§ **How to complete this task**: Would you print the records below from the first line through the line containing "## 📁 Files Created/Modified", skipping the pictures?

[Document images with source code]
· · ·
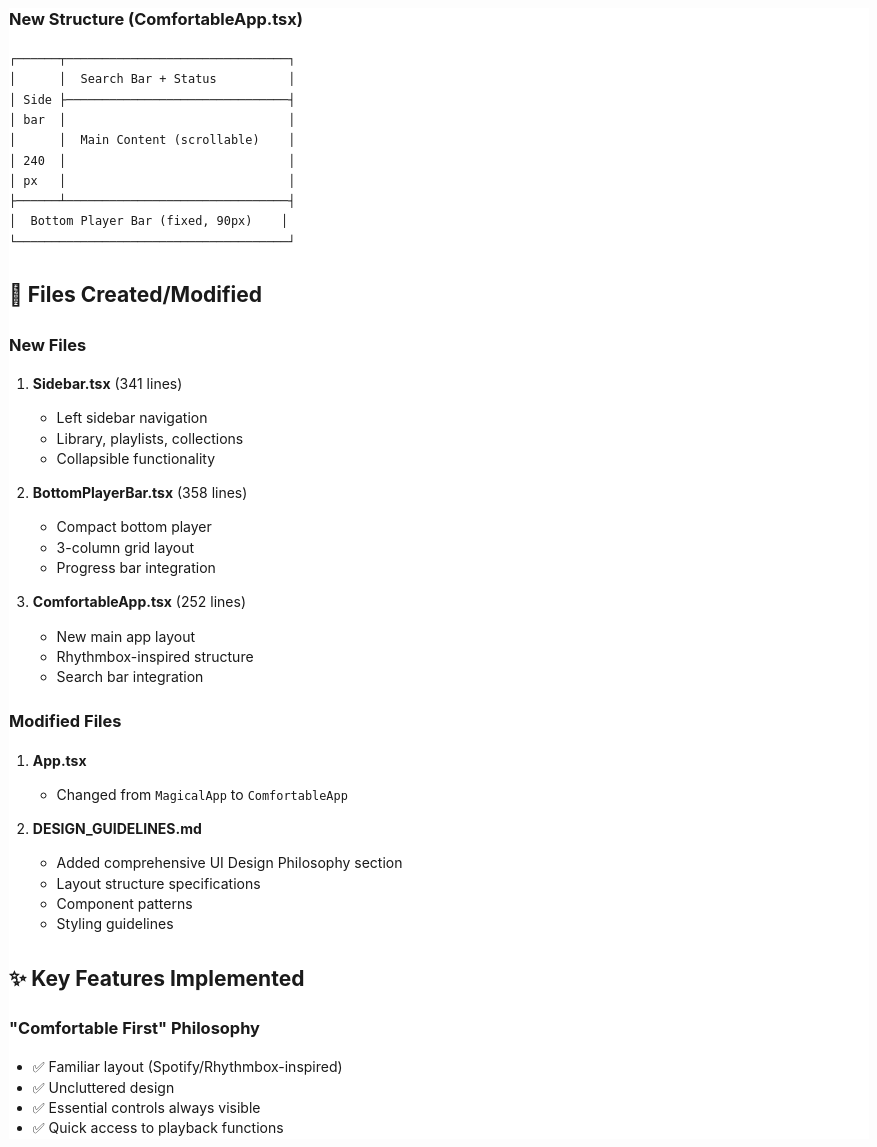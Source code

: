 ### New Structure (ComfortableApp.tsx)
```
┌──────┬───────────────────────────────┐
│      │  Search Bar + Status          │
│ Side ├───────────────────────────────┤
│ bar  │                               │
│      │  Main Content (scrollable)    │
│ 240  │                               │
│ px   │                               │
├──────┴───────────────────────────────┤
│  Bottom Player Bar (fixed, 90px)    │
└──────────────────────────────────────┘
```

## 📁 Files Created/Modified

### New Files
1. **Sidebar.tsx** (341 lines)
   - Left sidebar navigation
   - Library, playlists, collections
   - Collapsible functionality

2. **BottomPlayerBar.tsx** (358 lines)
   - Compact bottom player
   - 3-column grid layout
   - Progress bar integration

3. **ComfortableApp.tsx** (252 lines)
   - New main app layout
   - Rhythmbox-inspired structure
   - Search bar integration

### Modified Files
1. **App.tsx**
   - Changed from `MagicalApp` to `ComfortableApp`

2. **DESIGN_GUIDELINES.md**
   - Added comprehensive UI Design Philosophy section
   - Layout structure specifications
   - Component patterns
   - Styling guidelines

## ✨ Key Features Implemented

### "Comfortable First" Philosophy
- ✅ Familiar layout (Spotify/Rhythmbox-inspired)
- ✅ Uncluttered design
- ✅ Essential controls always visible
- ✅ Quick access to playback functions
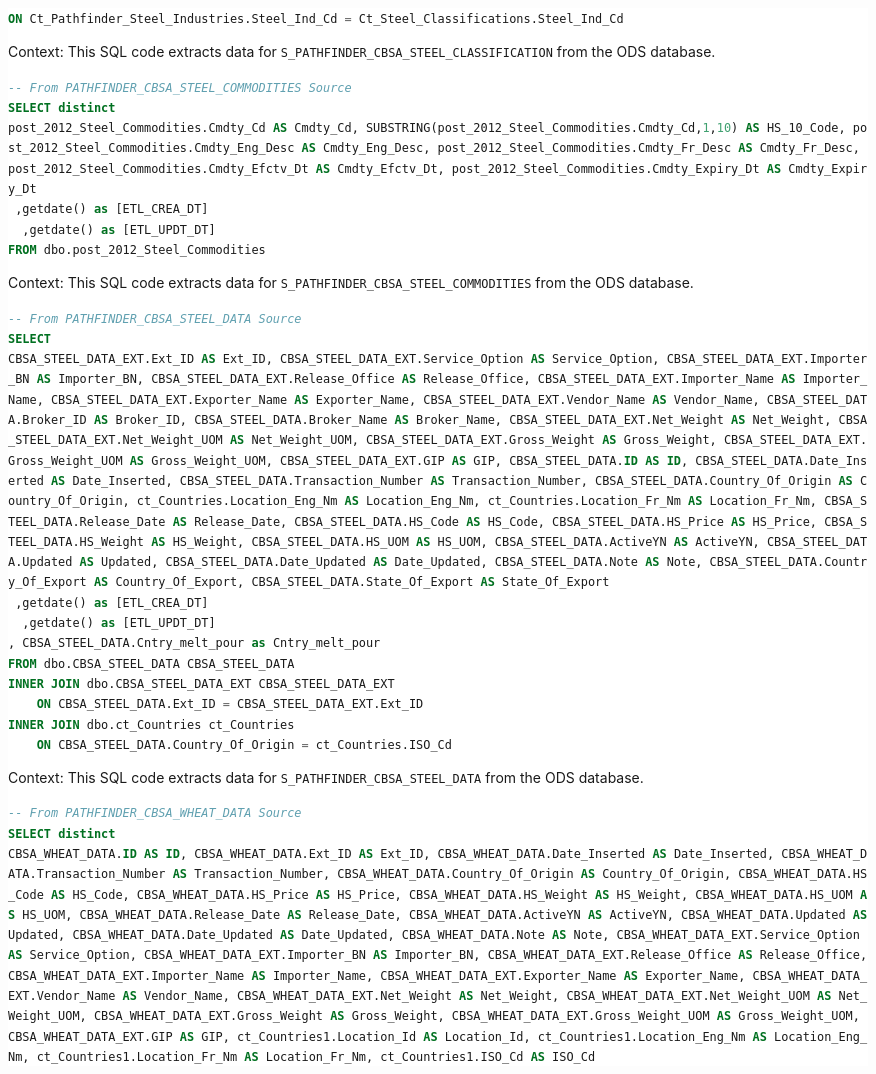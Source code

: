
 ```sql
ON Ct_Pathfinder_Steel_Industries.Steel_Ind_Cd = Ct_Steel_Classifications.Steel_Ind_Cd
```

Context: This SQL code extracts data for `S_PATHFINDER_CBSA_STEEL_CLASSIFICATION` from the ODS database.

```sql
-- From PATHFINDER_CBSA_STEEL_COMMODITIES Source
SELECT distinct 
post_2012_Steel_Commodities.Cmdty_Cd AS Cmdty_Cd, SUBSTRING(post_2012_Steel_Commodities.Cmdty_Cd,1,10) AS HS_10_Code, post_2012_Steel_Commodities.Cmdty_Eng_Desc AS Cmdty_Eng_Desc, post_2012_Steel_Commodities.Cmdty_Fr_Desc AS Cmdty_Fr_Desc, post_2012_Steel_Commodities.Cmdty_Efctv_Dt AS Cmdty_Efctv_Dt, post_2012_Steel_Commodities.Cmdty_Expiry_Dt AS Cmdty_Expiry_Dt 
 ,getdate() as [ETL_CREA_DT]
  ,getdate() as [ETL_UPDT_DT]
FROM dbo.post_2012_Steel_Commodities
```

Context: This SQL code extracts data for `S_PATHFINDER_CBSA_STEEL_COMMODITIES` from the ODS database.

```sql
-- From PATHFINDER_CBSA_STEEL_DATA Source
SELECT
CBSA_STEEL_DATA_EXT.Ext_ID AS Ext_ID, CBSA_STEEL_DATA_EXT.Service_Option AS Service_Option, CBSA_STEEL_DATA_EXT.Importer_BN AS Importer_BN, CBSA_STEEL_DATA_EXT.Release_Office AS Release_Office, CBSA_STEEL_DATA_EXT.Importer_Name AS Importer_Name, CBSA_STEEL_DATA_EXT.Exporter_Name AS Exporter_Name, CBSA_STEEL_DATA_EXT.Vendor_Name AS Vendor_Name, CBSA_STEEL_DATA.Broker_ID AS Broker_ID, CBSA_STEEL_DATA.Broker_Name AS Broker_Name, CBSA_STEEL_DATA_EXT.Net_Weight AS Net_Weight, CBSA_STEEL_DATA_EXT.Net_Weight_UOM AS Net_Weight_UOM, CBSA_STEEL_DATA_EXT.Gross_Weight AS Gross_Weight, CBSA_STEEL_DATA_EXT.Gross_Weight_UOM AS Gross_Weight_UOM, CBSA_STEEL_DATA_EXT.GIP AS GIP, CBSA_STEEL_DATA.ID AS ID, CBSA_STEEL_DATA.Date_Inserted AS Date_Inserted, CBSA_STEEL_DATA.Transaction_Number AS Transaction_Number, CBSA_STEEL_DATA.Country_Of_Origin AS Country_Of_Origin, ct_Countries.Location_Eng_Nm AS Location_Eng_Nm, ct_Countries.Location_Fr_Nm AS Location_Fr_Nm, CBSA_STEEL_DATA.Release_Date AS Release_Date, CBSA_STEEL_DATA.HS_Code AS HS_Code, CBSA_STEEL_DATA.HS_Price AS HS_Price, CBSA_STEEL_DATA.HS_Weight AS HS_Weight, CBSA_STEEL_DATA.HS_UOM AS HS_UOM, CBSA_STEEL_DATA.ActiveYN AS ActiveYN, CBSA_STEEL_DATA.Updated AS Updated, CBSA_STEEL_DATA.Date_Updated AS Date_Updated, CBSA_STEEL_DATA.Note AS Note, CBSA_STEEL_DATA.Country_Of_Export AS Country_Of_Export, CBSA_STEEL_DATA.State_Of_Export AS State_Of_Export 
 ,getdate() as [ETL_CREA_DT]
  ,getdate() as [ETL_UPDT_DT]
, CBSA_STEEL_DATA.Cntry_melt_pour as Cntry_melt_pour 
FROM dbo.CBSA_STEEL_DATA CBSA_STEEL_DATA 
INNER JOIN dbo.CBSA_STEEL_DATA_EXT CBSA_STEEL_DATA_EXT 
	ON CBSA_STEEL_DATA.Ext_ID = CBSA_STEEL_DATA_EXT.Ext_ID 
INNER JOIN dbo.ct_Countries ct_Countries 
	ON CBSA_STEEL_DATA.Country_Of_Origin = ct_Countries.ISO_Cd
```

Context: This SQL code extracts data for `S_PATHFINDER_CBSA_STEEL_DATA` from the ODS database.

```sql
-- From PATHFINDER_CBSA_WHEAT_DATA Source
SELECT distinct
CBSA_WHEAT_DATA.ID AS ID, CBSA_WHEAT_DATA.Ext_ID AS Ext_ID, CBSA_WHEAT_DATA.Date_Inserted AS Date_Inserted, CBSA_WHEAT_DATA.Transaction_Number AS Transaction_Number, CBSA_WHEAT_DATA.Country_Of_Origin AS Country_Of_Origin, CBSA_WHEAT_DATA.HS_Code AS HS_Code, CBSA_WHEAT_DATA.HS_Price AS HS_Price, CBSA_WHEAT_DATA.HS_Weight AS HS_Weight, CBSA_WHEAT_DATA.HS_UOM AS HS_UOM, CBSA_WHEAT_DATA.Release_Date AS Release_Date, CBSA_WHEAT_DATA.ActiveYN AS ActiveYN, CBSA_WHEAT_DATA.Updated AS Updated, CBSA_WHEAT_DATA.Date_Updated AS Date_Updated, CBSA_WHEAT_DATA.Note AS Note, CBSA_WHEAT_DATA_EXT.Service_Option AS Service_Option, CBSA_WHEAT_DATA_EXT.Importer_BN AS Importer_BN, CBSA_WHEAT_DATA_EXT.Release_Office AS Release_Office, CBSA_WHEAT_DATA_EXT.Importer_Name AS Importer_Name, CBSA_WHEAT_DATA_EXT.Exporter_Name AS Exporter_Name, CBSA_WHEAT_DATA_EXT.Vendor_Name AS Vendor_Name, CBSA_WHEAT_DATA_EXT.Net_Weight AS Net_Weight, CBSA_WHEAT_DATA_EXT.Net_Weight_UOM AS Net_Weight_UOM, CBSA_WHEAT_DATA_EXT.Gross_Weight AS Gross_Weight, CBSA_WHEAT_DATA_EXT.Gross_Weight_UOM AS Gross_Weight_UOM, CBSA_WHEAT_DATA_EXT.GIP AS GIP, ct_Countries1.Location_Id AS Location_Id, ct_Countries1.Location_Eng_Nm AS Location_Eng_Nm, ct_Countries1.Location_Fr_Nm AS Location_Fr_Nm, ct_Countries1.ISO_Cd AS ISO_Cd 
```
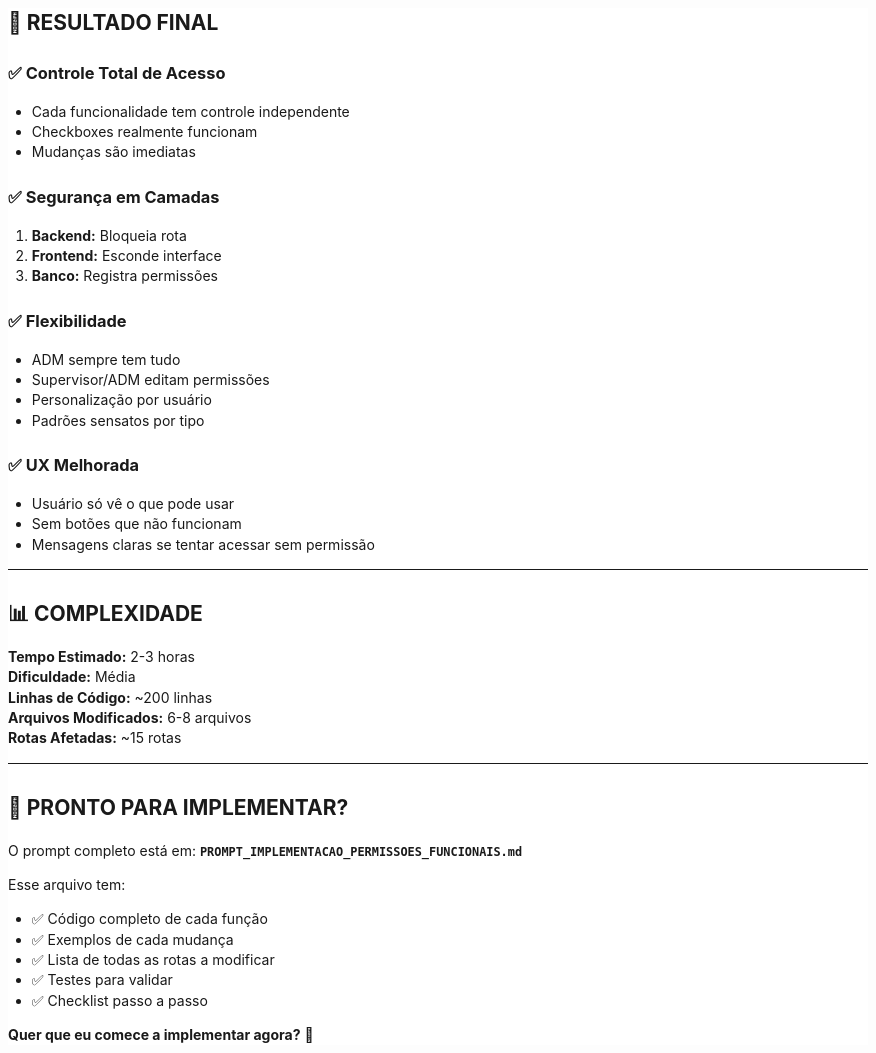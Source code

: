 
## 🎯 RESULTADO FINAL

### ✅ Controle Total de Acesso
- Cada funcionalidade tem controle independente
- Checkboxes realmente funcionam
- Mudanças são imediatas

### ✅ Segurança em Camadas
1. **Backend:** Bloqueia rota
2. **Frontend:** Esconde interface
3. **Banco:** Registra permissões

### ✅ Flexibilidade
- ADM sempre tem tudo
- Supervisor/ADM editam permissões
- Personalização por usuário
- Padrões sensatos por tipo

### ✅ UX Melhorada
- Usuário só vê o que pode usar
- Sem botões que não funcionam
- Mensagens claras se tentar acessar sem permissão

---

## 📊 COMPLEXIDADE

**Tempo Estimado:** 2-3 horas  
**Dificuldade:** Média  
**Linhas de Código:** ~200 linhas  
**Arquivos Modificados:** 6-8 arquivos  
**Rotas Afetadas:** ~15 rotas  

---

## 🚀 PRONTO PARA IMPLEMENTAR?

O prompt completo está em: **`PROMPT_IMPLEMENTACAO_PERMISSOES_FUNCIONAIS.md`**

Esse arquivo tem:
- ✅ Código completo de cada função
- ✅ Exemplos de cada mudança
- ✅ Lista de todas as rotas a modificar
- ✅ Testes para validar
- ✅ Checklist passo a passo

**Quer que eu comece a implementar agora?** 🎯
· · ·
§ **Task solution**:
Source code

: ### New Structure (ComfortableApp.tsx)
```
┌──────┬───────────────────────────────┐
│      │  Search Bar + Status          │
│ Side ├───────────────────────────────┤
│ bar  │                               │
│      │  Main Content (scrollable)    │
│ 240  │                               │
│ px   │                               │
├──────┴───────────────────────────────┤
│  Bottom Player Bar (fixed, 90px)    │
└──────────────────────────────────────┘
```

## 📁 Files Created/Modified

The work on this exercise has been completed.